Menu
Tax Notes logo

IRS Scraps Leveraged Partnership Rules, Keeps Bottom-Dollar Ban

Posted on June 25, 2018

The IRS is reverting to old rules on leveraged partnerships in response to an executive order calling for the removal of burdensome regulations, but bottom-dollar guarantees didn’t make the cut.

The change came in a June 18 proposed regulation (REG-131186-17) that eliminates proposed and temporary regulations (T.D. 9788) on the treatment of liabilities for disguised sale purposes under section 707 . However, bottom-dollar guarantees — situations in which a partner guarantees a specific amount of outstanding debt to increase his basis in the partnership interest — aren’t part of the reversion.

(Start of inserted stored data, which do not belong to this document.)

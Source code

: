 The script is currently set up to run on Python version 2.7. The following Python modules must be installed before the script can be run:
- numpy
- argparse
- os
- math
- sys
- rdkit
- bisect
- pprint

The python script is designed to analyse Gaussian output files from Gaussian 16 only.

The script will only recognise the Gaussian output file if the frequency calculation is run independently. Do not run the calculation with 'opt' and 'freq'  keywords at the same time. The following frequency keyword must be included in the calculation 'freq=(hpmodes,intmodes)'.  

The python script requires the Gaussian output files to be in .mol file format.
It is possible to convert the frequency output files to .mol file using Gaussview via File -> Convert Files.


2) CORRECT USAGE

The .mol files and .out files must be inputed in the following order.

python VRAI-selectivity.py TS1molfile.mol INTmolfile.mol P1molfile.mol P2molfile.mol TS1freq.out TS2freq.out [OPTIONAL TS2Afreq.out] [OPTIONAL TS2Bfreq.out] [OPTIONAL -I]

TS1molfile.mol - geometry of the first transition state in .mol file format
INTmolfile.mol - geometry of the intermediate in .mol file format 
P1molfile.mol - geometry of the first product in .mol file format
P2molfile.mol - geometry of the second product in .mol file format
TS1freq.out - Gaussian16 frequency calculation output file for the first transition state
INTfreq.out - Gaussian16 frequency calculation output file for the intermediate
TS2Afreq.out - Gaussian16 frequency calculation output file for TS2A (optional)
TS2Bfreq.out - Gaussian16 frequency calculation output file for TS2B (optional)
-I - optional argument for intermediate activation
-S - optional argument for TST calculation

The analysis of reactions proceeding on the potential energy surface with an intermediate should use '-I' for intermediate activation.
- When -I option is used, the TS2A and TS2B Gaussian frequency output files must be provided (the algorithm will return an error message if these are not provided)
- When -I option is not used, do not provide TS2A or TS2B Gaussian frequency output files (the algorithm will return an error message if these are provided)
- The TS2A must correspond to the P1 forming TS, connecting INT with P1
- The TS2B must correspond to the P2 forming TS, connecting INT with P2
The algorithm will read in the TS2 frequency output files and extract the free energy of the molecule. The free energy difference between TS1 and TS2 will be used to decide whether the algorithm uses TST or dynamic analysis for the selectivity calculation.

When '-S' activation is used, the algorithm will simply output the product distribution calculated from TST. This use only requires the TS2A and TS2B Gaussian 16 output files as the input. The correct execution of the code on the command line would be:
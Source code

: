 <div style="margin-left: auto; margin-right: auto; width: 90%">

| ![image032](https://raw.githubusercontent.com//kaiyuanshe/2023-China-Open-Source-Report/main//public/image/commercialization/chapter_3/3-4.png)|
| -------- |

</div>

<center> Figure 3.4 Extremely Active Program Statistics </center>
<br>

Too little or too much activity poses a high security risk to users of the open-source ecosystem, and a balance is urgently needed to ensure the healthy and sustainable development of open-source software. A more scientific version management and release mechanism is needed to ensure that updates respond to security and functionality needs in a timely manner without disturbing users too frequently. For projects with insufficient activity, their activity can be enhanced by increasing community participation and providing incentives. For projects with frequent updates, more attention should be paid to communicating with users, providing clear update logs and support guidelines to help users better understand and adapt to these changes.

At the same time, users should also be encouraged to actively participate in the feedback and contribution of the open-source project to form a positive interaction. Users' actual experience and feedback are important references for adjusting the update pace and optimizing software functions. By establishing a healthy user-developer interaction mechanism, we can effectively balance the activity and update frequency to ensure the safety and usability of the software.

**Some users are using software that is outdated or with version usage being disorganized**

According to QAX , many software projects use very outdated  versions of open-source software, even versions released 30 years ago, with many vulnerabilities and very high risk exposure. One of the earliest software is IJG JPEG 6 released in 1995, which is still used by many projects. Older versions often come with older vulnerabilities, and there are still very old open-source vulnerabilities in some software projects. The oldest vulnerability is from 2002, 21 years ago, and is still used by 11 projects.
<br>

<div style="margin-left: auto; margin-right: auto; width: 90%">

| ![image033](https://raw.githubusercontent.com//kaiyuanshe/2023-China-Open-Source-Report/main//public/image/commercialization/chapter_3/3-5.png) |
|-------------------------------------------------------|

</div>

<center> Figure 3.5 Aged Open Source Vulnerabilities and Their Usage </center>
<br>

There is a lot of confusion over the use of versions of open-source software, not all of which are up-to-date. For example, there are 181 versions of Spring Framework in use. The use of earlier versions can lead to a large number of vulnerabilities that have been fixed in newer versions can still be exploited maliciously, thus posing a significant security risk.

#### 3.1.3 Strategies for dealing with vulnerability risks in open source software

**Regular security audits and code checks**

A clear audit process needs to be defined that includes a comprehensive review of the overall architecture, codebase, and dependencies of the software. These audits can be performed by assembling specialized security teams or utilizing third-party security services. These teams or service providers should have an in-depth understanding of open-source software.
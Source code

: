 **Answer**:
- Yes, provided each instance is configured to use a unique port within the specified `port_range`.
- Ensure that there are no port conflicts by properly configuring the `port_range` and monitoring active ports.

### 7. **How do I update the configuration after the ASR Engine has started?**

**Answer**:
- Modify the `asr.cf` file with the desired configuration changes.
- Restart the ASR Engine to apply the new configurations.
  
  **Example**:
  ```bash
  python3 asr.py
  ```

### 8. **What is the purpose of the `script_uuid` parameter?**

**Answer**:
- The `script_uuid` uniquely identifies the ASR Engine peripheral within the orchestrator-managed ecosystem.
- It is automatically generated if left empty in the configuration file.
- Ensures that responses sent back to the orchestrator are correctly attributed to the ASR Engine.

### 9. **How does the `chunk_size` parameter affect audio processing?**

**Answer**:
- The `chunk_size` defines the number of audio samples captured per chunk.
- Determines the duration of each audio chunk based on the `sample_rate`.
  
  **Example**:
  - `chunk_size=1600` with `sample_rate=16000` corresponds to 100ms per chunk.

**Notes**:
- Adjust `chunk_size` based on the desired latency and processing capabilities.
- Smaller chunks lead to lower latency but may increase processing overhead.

By going back to the old partnership disguised sale rules on debt allocation, the IRS is “putting the tax community in a time machine and letting us out during the age of the leveraged partnership,” joked Eric B. Sloan of Gibson, Dunn & Crutcher. Sloan added that the move back to the old section 707 regulations will be a “fun time” for tax planners.

Under the now-displaced temporary regulations, the IRS essentially treated all liabilities as nonrecourse liabilities for disguised sale purposes, a shift so dramatic that some practitioners questioned the agency’s authority to do so. These proposed and temporary regulations were targeted for elimination shortly after President Trump issued Executive Order 13789 in April 2017, calling for the review and possible removal of all significant tax regulations issued after January 1, 2016. The disguised sale rules were among eight regulations the IRS highlighted for possible removal in a report issued three months later (Notice 2017-38, 2017-30 IRB 147).

The IRS followed through on that removal warning in the June 18 proposed regulation, saying it will go back to the old approach of applying separate rules for a partnership’s recourse and nonrecourse liabilities. That approach treats a partner’s share of recourse liabilities in reg. section 1.707-5(a)(2)(i) as the same share of recourse liabilities under section 752. It then treats a partner’s share of nonrecourse liabilities in reg. section 1.707-5(a)(2)(ii) by applying the same percentage the partner used to determine the partner’s share of excess nonrecourse liabilities under reg. section 1.752-3(a)(3), which looks only to a partner’s profit interest in allocating the liability.

“It’s important to keep in mind that the IRS and Treasury have asked for comments on the proper approach to allocating liabilities under the disguised sale rules,” Sloan said. “This makes me think that if taxpayers go overboard with leveraged partnerships, then when the IRS and Treasury finish issuing guidance implementing the Tax Cuts and Jobs Act [P.L. 115-97], the section 707 regulations may once again be revisited.”

Out With the New, In With the Old

Glenn Dance of Grant Thornton LLP said the return of the old disguised sale rules is a move back to the “steroid era” of tax planning. Dance said the IRS’s 2016 temporary regs were designed to ensure that transactions couldn’t be bulked up through the use of questionable guarantees, but added that the IRS may have made the wrong policy call in the regs.

However, Dance warned that taxpayers shouldn’t celebrate just yet because the proposed regs restoring the old regime are only that: proposed. “So it would be fair to describe this as an effort to relitigate the call made in the early ’90s on the question of what the rule should be,” Dance said.

Along with the other changes, the proposed regulations reinstate the contingent liability rules, which treat partnership liabilities under reg. section 1.752-7 as either recourse or nonrecourse based on the section 752 language. However, the IRS said additional guidance on this topic is still needed because some transfers of contingent liabilities to a partnership may be abusive. The temporary regulations under section 752 will remain on the books to prevent abuses, and the IRS claimed that the proposed rules don’t meaningfully increase regulatory burdens for the taxpayers affected.

Steven R. Schneider of Baker McKenzie said it’s important for taxpayers to keep in mind that proposed regulations under section 752 on the requirements for what constitutes a good guarantee still exist and should be considered. Schneider said the withdrawal of the section 707 rules, coupled with the proposed section 752 guarantee rules (REG-122855-15) that still exist, means taxpayers “aren’t out of the woods, but now they’re in the game.”

“However, a partnership and its partners may apply all the rules in the new proposed regulations in lieu of the 707 temporary regulations to any transaction with respect to which all transfers occur on or after January 3, 2017,” Schneider explained. He added that the IRS received a lot of criticism for using temporary regulations for such a significant departure from long-standing law, so it’s good to see it taking a step back to think through the rules, even if it took an executive order to force the issue.